THE DARK AT THE TOP OF THE STAIRS

The Dark is one of the most beautiful meldings of person, object and image that I have ever seen.
— Angela Warren, Lowdown, June 2003
an intriguing, cleverly crafted work… bizarre and compelling.
— Jane Rankin Reid, the Australian, 10 Nov 2000
The beautiful and sometimes terrible grace of Terrapin’s puppets is awe-inspiring.
— Elizabeth Bailes, Mercury, April 11, 2003

PRODUCED BY TERRAPIN WITH ITS PREMIERE IN THE PEACOCK THEATRE (2000), A REDEVELOPED WORK IN THE TEN DAYS ON THE ISLAND FESTIVAL (2003)  AND A SHOWCASE IN THE APAM (2004)

  • CONCEPT:Jessica Wilson and Julia Christie from the story by Noelle Janachewska
  • DIRECTOR: Jessica Wilson
  • DESIGNER: Julia Christie
  • COMPOSER: Ben Sibson
  • PROJECTED IMAGE: Glen Dickson
  • LIGHTING DESIGN: Phil Lethlean

The Dark at the Top of the Stairs is a rich journey into the wilderness of the imagination, seamlessly integrating puppetry with projected image, physical performance, original music and text. The work won the admiration of critics and audiences in its two seasons and at the Australian Performing Arts Market.  

The Dark began with an exploration of fear in Australian society.  From here, the artists became fascinated with a number of thematic threads; the fear of their own internal worlds; their vulnerability within a wild landscape; and the figure of the lost child that has haunted the Australian imagination since colonisations.  These explorations became the heart of the work.

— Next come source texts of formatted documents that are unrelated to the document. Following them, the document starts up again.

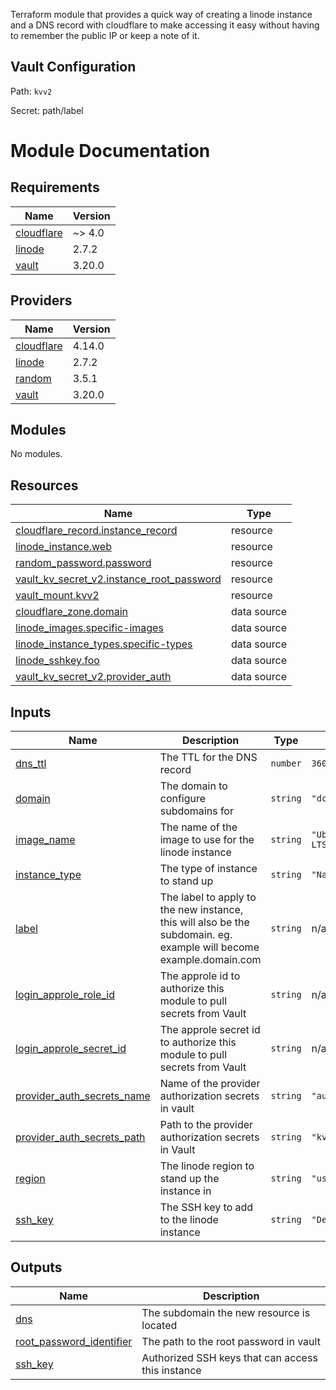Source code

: Terraform module that provides a quick way of creating a linode instance and a DNS record with cloudflare to make accessing it easy without having to remember the public IP or keep a note of it.


## Vault Configuration

Path: `kvv2`

Secret: path/label

# Module Documentation

## Requirements

| Name | Version |
|------|---------|
| <a name="requirement_cloudflare"></a> [cloudflare](#requirement\_cloudflare) | ~> 4.0 |
| <a name="requirement_linode"></a> [linode](#requirement\_linode) | 2.7.2 |
| <a name="requirement_vault"></a> [vault](#requirement\_vault) | 3.20.0 |

## Providers

| Name | Version |
|------|---------|
| <a name="provider_cloudflare"></a> [cloudflare](#provider\_cloudflare) | 4.14.0 |
| <a name="provider_linode"></a> [linode](#provider\_linode) | 2.7.2 |
| <a name="provider_random"></a> [random](#provider\_random) | 3.5.1 |
| <a name="provider_vault"></a> [vault](#provider\_vault) | 3.20.0 |

## Modules

No modules.

## Resources

| Name | Type |
|------|------|
| [cloudflare_record.instance_record](https://registry.terraform.io/providers/cloudflare/cloudflare/latest/docs/resources/record) | resource |
| [linode_instance.web](https://registry.terraform.io/providers/linode/linode/2.7.2/docs/resources/instance) | resource |
| [random_password.password](https://registry.terraform.io/providers/hashicorp/random/latest/docs/resources/password) | resource |
| [vault_kv_secret_v2.instance_root_password](https://registry.terraform.io/providers/hashicorp/vault/3.20.0/docs/resources/kv_secret_v2) | resource |
| [vault_mount.kvv2](https://registry.terraform.io/providers/hashicorp/vault/3.20.0/docs/resources/mount) | resource |
| [cloudflare_zone.domain](https://registry.terraform.io/providers/cloudflare/cloudflare/latest/docs/data-sources/zone) | data source |
| [linode_images.specific-images](https://registry.terraform.io/providers/linode/linode/2.7.2/docs/data-sources/images) | data source |
| [linode_instance_types.specific-types](https://registry.terraform.io/providers/linode/linode/2.7.2/docs/data-sources/instance_types) | data source |
| [linode_sshkey.foo](https://registry.terraform.io/providers/linode/linode/2.7.2/docs/data-sources/sshkey) | data source |
| [vault_kv_secret_v2.provider_auth](https://registry.terraform.io/providers/hashicorp/vault/3.20.0/docs/data-sources/kv_secret_v2) | data source |

## Inputs

| Name | Description | Type | Default | Required |
|------|-------------|------|---------|:--------:|
| <a name="input_dns_ttl"></a> [dns\_ttl](#input\_dns\_ttl) | The TTL for the DNS record | `number` | `3600` | no |
| <a name="input_domain"></a> [domain](#input\_domain) | The domain to configure subdomains for | `string` | `"dccapp.io"` | no |
| <a name="input_image_name"></a> [image\_name](#input\_image\_name) | The name of the image to use for the linode instance | `string` | `"Ubuntu 22.04 LTS"` | no |
| <a name="input_instance_type"></a> [instance\_type](#input\_instance\_type) | The type of instance to stand up | `string` | `"Nanode 1GB"` | no |
| <a name="input_label"></a> [label](#input\_label) | The label to apply to the new instance, this will also be the subdomain. eg. example will become example.domain.com | `string` | n/a | yes |
| <a name="input_login_approle_role_id"></a> [login\_approle\_role\_id](#input\_login\_approle\_role\_id) | The approle id to authorize this module to pull secrets from Vault | `string` | n/a | yes |
| <a name="input_login_approle_secret_id"></a> [login\_approle\_secret\_id](#input\_login\_approle\_secret\_id) | The approle secret id to authorize this module to pull secrets from Vault | `string` | n/a | yes |
| <a name="input_provider_auth_secrets_name"></a> [provider\_auth\_secrets\_name](#input\_provider\_auth\_secrets\_name) | Name of the provider authorization secrets in vault | `string` | `"auth"` | no |
| <a name="input_provider_auth_secrets_path"></a> [provider\_auth\_secrets\_path](#input\_provider\_auth\_secrets\_path) | Path to the provider authorization secrets in Vault | `string` | `"kvv2/provider"` | no |
| <a name="input_region"></a> [region](#input\_region) | The linode region to stand up the instance in | `string` | `"us-southeast"` | no |
| <a name="input_ssh_key"></a> [ssh\_key](#input\_ssh\_key) | The SSH key to add to the linode instance | `string` | `"Default"` | no |

## Outputs

| Name | Description |
|------|-------------|
| <a name="output_dns"></a> [dns](#output\_dns) | The subdomain the new resource is located |
| <a name="output_root_password_identifier"></a> [root\_password\_identifier](#output\_root\_password\_identifier) | The path to the root password in vault |
| <a name="output_ssh_key"></a> [ssh\_key](#output\_ssh\_key) | Authorized SSH keys that can access this instance |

The Dark takes us on a dense and filmic journey into one woman's inner world, and her struggle to make sense of often contradictory memories and thoughts. Carla breaks down on the side of a road surrounded by bushland.  As she makes her way through the scrub to her parents home, she is confronted by childhood memories.  She tries to fill gaps and create a narrative for the unexplained disappearance of her sister long ago. 

The Dark is full of strong visual memories realised with marionettes that are viewed through a scrim projection screen which frames the whole work; a confrontation around a china cabinet; a life size naked gypsy with no legs; a present that reveals a insect; drowning in water; a father that is often away taking photographs in the bush; and a mother that has frayed at the seams. We experience Carla's fragmented journey as she struggles with the human need to make sense of her inner life.  The Dark brings marionettes into contemporary theatre.